Teams: Supports Teams-based incident intake and urgent response notifications for security, IT, or business owners.
Jira: Creates and updates the incident response ticket, including severity, assigned owner, investigation tasks, and closure status.
PagerDuty: Triggers on-call escalation for high-severity incidents that require immediate security or infrastructure response.
Splunk: Searches logs and alerts for related events, indicators, affected systems, and evidence needed to classify the incident.

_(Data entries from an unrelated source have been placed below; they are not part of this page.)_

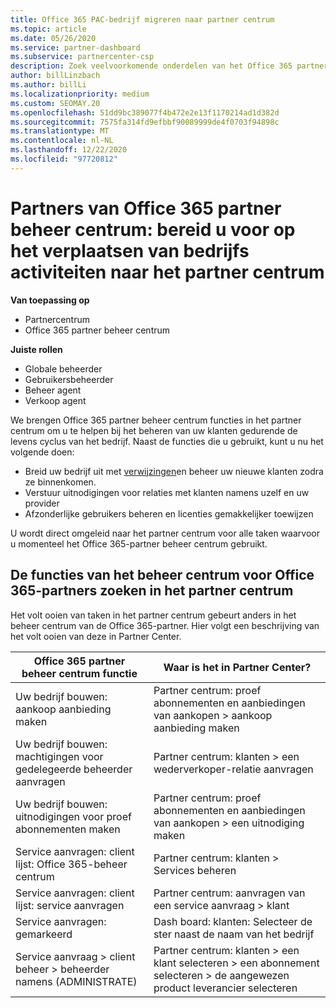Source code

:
 ```yaml
---
title: Office 365 PAC-bedrijf migreren naar partner centrum
ms.topic: article
ms.date: 05/26/2020
ms.service: partner-dashboard
ms.subservice: partnercenter-csp
description: Zoek veelvoorkomende onderdelen van het Office 365 partner beheer centrum (PAC), zoals het bouwen van uw zakelijke en service aanvragen, na de migratie naar het partner centrum.
author: billLinzbach
ms.author: billLi
ms.localizationpriority: medium
ms.custom: SEOMAY.20
ms.openlocfilehash: 51dd9bc389077f4b472e2e13f1170214ad1d382d
ms.sourcegitcommit: 7575fa314fd9efbbf90089999de4f0703f94898c
ms.translationtype: MT
ms.contentlocale: nl-NL
ms.lasthandoff: 12/22/2020
ms.locfileid: "97720812"
---
```

# <a name="office-365-partner-admin-center-partners---get-ready-to-move-business-operations-to-partner-center"></a>Partners van Office 365 partner beheer centrum: bereid u voor op het verplaatsen van bedrijfs activiteiten naar het partner centrum

**Van toepassing op** 

- Partnercentrum
- Office 365 partner beheer centrum

**Juiste rollen**

- Globale beheerder
- Gebruikersbeheerder
- Beheer agent
- Verkoop agent

We brengen Office 365 partner beheer centrum functies in het partner centrum om u te helpen bij het beheren van uw klanten gedurende de levens cyclus van het bedrijf. Naast de functies die u gebruikt, kunt u nu het volgende doen:

- Breid uw bedrijf uit met [verwijzingen](referrals.md)en beheer uw nieuwe klanten zodra ze binnenkomen.
- Verstuur uitnodigingen voor relaties met klanten namens uzelf en uw provider
- Afzonderlijke gebruikers beheren en licenties gemakkelijker toewijzen

U wordt direct omgeleid naar het partner centrum voor alle taken waarvoor u momenteel het Office 365-partner beheer centrum gebruikt.

## <a name="find-office-365-partner-admin-center-features-in-partner-center"></a>De functies van het beheer centrum voor Office 365-partners zoeken in het partner centrum

Het volt ooien van taken in het partner centrum gebeurt anders in het beheer centrum van de Office 365-partner. Hier volgt een beschrijving van het volt ooien van deze in Partner Center.

| Office 365 partner beheer centrum functie                       | Waar is het in Partner Center? | 
|   -----------------------------------------------  | -------------- |
| Uw bedrijf bouwen: aankoop aanbieding maken | Partner centrum: proef abonnementen en aanbiedingen van aankopen > aankoop aanbieding maken |
| Uw bedrijf bouwen: machtigingen voor gedelegeerde beheerder aanvragen | Partner centrum: klanten > een wederverkoper-relatie aanvragen |
| Uw bedrijf bouwen: uitnodigingen voor proef abonnementen maken | Partner centrum: proef abonnementen en aanbiedingen van aankopen > een uitnodiging maken |
| Service aanvragen: client lijst: Office 365-beheer centrum | Partner centrum: klanten > Services beheren |
| Service aanvragen: client lijst: service aanvragen | Partner centrum: aanvragen van een service aanvraag > klant |
| Service aanvragen: gemarkeerd | Dash board: klanten: Selecteer de ster naast de naam van het bedrijf |
| Service aanvraag > client beheer > beheerder namens (ADMINISTRATE) | Partner centrum: klanten > een klant selecteren > een abonnement selecteren > de aangewezen product leverancier selecteren |

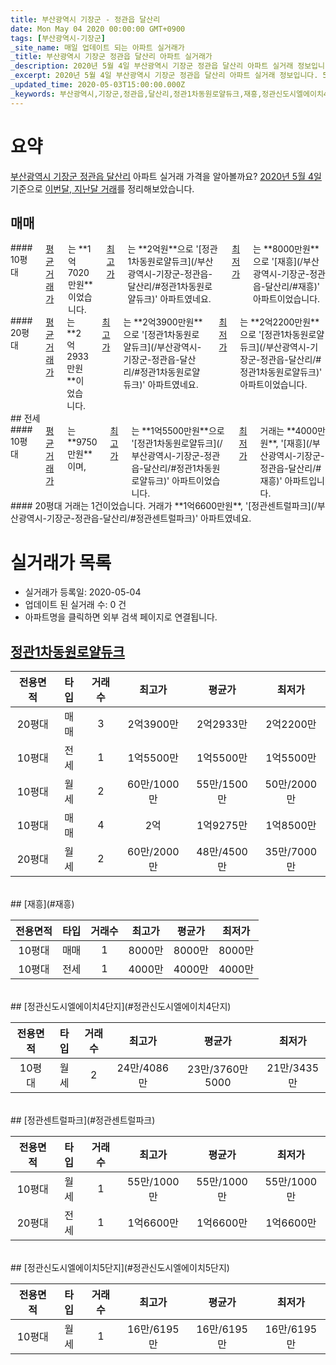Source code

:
 ```yaml
---
title: 부산광역시 기장군 - 정관읍 달산리
date: Mon May 04 2020 00:00:00 GMT+0900
tags: [부산광역시-기장군]
_site_name: 매일 업데이트 되는 아파트 실거래가
_title: 부산광역시 기장군 정관읍 달산리 아파트 실거래가
_description: 2020년 5월 4일 부산광역시 기장군 정관읍 달산리 아파트 실거래 정보입니다. 5건 아파트 정보가 있습니다.
_excerpt: 2020년 5월 4일 부산광역시 기장군 정관읍 달산리 아파트 실거래 정보입니다. 5건 아파트 정보가 있습니다.
_updated_time: 2020-05-03T15:00:00.000Z
_keywords: 부산광역시,기장군,정관읍,달산리,정관1차동원로얄듀크,재흥,정관신도시엘에이치4단지,정관센트럴파크,정관신도시엘에이치5단지
---
```





# 요약
<ins>부산광역시 기장군 정관읍 달산리</ins> 아파트 실거래 가격을 알아볼까요? <ins>2020년 5월 4일</ins> 기준으로 <ins>이번달, 지난달 거래</ins>를 정리해보았습니다.

## 매매
<div class="container">
<div class="six columns" markdown="1">
#### 10평대
<ins>평균 거래가</ins>는 **1억7020만원**이었습니다. <ins>최고가</ins>는 **2억원**으로 '[정관1차동원로얄듀크](/부산광역시-기장군-정관읍-달산리/#정관1차동원로얄듀크)' 아파트였네요. <ins>최저가</ins>는 **8000만원**으로 '[재흥](/부산광역시-기장군-정관읍-달산리/#재흥)' 아파트이었습니다.
</div>
<div class="six columns" markdown="1">
#### 20평대
<ins>평균 거래가</ins>는 **2억2933만원**이었습니다. <ins>최고가</ins>는 **2억3900만원**으로 '[정관1차동원로얄듀크](/부산광역시-기장군-정관읍-달산리/#정관1차동원로얄듀크)' 아파트였네요. <ins>최저가</ins>는 **2억2200만원**으로 '[정관1차동원로얄듀크](/부산광역시-기장군-정관읍-달산리/#정관1차동원로얄듀크)' 아파트이었습니다.
</div>
</div>
## 전세
<div class="container">
<div class="six columns" markdown="1">
#### 10평대
<ins>평균 거래가</ins>는 **9750만원**이며, <ins>최고가</ins>는 **1억5500만원**으로 '[정관1차동원로얄듀크](/부산광역시-기장군-정관읍-달산리/#정관1차동원로얄듀크)' 아파트이었습니다. <ins>최저가</ins> 거래는 **4000만원**, '[재흥](/부산광역시-기장군-정관읍-달산리/#재흥)' 아파트입니다.
</div>
<div class="six columns" markdown="1">
#### 20평대
거래는 1건이었습니다. 거래가 **1억6600만원**, '[정관센트럴파크](/부산광역시-기장군-정관읍-달산리/#정관센트럴파크)' 아파트였네요.
</div>
</div>



# 실거래가 목록
- 실거래가 등록일: 2020-05-04
- 업데이트 된 실거래 수: 0 건
- 아파트명을 클릭하면 외부 검색 페이지로 연결됩니다.

## [정관1차동원로얄듀크](#정관1차동원로얄듀크)

|전용면적|타입|거래수|최고가|평균가|최저가|
|:---:|:---:|:---:|:---:|:---:|:---:|
|20평대|<span class="deal-type-1">매매</span>|3|2억3900만|2억2933만|2억2200만|
|10평대|<span class="deal-type-2">전세</span>|1|1억5500만|1억5500만|1억5500만|
|10평대|<span class="deal-type-3">월세</span>|2|60만/1000만|55만/1500만|50만/2000만|
|10평대|<span class="deal-type-1">매매</span>|4|2억|1억9275만|1억8500만|
|20평대|<span class="deal-type-3">월세</span>|2|60만/2000만|48만/4500만|35만/7000만|

<br/>
## [재흥](#재흥)

|전용면적|타입|거래수|최고가|평균가|최저가|
|:---:|:---:|:---:|:---:|:---:|:---:|
|10평대|<span class="deal-type-1">매매</span>|1|8000만|8000만|8000만|
|10평대|<span class="deal-type-2">전세</span>|1|4000만|4000만|4000만|

<br/>
## [정관신도시엘에이치4단지](#정관신도시엘에이치4단지)

|전용면적|타입|거래수|최고가|평균가|최저가|
|:---:|:---:|:---:|:---:|:---:|:---:|
|10평대|<span class="deal-type-3">월세</span>|2|24만/4086만|23만/3760만5000|21만/3435만|

<br/>
## [정관센트럴파크](#정관센트럴파크)

|전용면적|타입|거래수|최고가|평균가|최저가|
|:---:|:---:|:---:|:---:|:---:|:---:|
|10평대|<span class="deal-type-3">월세</span>|1|55만/1000만|55만/1000만|55만/1000만|
|20평대|<span class="deal-type-2">전세</span>|1|1억6600만|1억6600만|1억6600만|

<br/>
## [정관신도시엘에이치5단지](#정관신도시엘에이치5단지)

|전용면적|타입|거래수|최고가|평균가|최저가|
|:---:|:---:|:---:|:---:|:---:|:---:|
|10평대|<span class="deal-type-3">월세</span>|1|16만/6195만|16만/6195만|16만/6195만|

<br/>



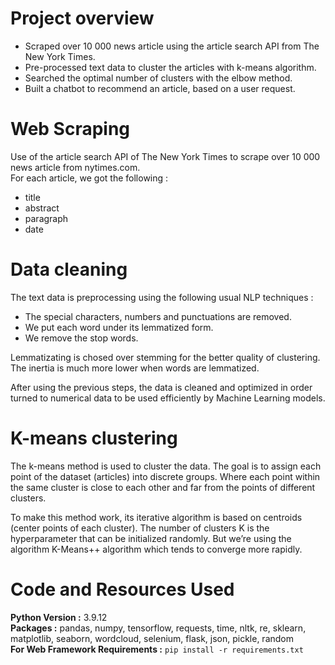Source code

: # Project overview

* Scraped over 10 000 news article using the article search API from The New York Times.
* Pre-processed text data to cluster the articles with k-means algorithm. 
* Searched the optimal number of clusters with the elbow method.
* Built a chatbot to recommend an article, based on a user request.

# Web Scraping

Use of the article search API of The New York Times to scrape over 10 000 news article from nytimes.com.                                   
For each article, we got the following :
*	title
*	abstract
*	paragraph
*	date

# Data cleaning

The text data is preprocessing using the following usual NLP techniques :
* The special characters, numbers and punctuations are removed.
* We put each word under its lemmatized form.
* We remove the stop words.

Lemmatizating is chosed over stemming for the better quality of clustering. The inertia is much more lower
when words are lemmatized.

After using the previous steps, the data is cleaned and optimized in order turned to numerical data to be used efficiently by Machine Learning models.  

# K-means clustering 

The k-means method is used to cluster the data. The goal is to assign each point of the dataset (articles) into discrete groups. Where each point within the same cluster is close to each other and far from the points of different clusters.

To make this method work, its iterative algorithm is based on centroids (center points of each cluster). The number of clusters K is the hyperparameter that can be initialized randomly. But we’re using the algorithm K-Means++ algorithm which tends to converge more rapidly. 

# Code and Resources Used 

**Python Version :** 3.9.12                                                                 
**Packages :** pandas, numpy, tensorflow, requests, time, nltk, re, sklearn, matplotlib, seaborn, wordcloud, selenium, flask, json, pickle, random                                
**For Web Framework Requirements :**  ```pip install -r requirements.txt```                               
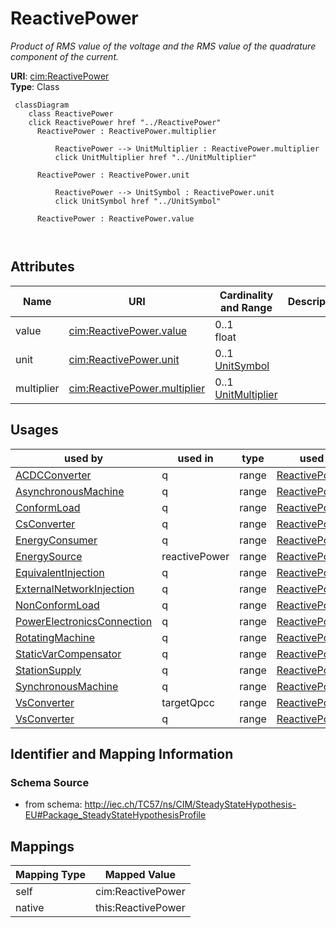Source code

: # ReactivePower


_Product of RMS value of the voltage and the RMS value of the quadrature component of the current._





**URI**: [cim:ReactivePower](http://iec.ch/TC57/CIM100#ReactivePower)<br />
**Type**: Class




```mermaid
 classDiagram
    class ReactivePower
    click ReactivePower href "../ReactivePower"
      ReactivePower : ReactivePower.multiplier
        
          ReactivePower --> UnitMultiplier : ReactivePower.multiplier
          click UnitMultiplier href "../UnitMultiplier"
        
      ReactivePower : ReactivePower.unit
        
          ReactivePower --> UnitSymbol : ReactivePower.unit
          click UnitSymbol href "../UnitSymbol"
        
      ReactivePower : ReactivePower.value
        
      
```




<!-- no inheritance hierarchy -->


## Attributes


| Name | URI | Cardinality and Range | Description | Inheritance |
| ---  | --- | --- | --- | --- |
| value | [cim:ReactivePower.value](http://iec.ch/TC57/CIM100#ReactivePower.value) | 0..1 <br />  float  |  | direct |
| unit | [cim:ReactivePower.unit](http://iec.ch/TC57/CIM100#ReactivePower.unit) | 0..1 <br />  [UnitSymbol](UnitSymbol.md)  |  | direct |
| multiplier | [cim:ReactivePower.multiplier](http://iec.ch/TC57/CIM100#ReactivePower.multiplier) | 0..1 <br />  [UnitMultiplier](UnitMultiplier.md)  |  | direct |





## Usages

| used by | used in | type | used |
| ---  | --- | --- | --- |
| [ACDCConverter](ACDCConverter.md) | q | range | [ReactivePower](ReactivePower.md) |
| [AsynchronousMachine](AsynchronousMachine.md) | q | range | [ReactivePower](ReactivePower.md) |
| [ConformLoad](ConformLoad.md) | q | range | [ReactivePower](ReactivePower.md) |
| [CsConverter](CsConverter.md) | q | range | [ReactivePower](ReactivePower.md) |
| [EnergyConsumer](EnergyConsumer.md) | q | range | [ReactivePower](ReactivePower.md) |
| [EnergySource](EnergySource.md) | reactivePower | range | [ReactivePower](ReactivePower.md) |
| [EquivalentInjection](EquivalentInjection.md) | q | range | [ReactivePower](ReactivePower.md) |
| [ExternalNetworkInjection](ExternalNetworkInjection.md) | q | range | [ReactivePower](ReactivePower.md) |
| [NonConformLoad](NonConformLoad.md) | q | range | [ReactivePower](ReactivePower.md) |
| [PowerElectronicsConnection](PowerElectronicsConnection.md) | q | range | [ReactivePower](ReactivePower.md) |
| [RotatingMachine](RotatingMachine.md) | q | range | [ReactivePower](ReactivePower.md) |
| [StaticVarCompensator](StaticVarCompensator.md) | q | range | [ReactivePower](ReactivePower.md) |
| [StationSupply](StationSupply.md) | q | range | [ReactivePower](ReactivePower.md) |
| [SynchronousMachine](SynchronousMachine.md) | q | range | [ReactivePower](ReactivePower.md) |
| [VsConverter](VsConverter.md) | targetQpcc | range | [ReactivePower](ReactivePower.md) |
| [VsConverter](VsConverter.md) | q | range | [ReactivePower](ReactivePower.md) |






## Identifier and Mapping Information







### Schema Source


* from schema: http://iec.ch/TC57/ns/CIM/SteadyStateHypothesis-EU#Package_SteadyStateHypothesisProfile





## Mappings

| Mapping Type | Mapped Value |
| ---  | ---  |
| self | cim:ReactivePower |
| native | this:ReactivePower |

Confluence: Provides incident response runbooks, severity definitions, escalation policy, and containment guidance.
Adding Knowledge
The agent uses Confluence or SharePoint as a knowledge source when policy guidance, approval thresholds, ownership rules, or standard operating procedures are needed. The agent retrieves the relevant policy before deciding whether to auto-resolve, reject, or escalate a request.
Screens
Cybersecurity Incident Reporting
Security Incident Report Form: A structured request screen for employees who need to provide required fields, attachments, or target record details that are awkward to collect in chat.
Incident Response Queue: A queue for approvers and operations owners to review escalated requests, see the agent’s rationale, and record a final decision.
Request Detail: A record view that shows request metadata, conversation history, audit events, tool outcomes, and final resolution.
Automations
Create Request Record: On Create Row - Sets the initial status, priority, timestamps, and default owner when a new request is submitted.
Invoke Cybersecurity Incident Reporting Agent: On Create Row - Sends the request context to the agent for triage and policy evaluation.
Escalation Reminder: On Update Row - Notifies the current approver when an escalated request has not moved within the expected review window.
Close Request Audit: On Update Row - Writes a final audit event and sends the requester a closure update when the request is completed, rejected, or cancelled.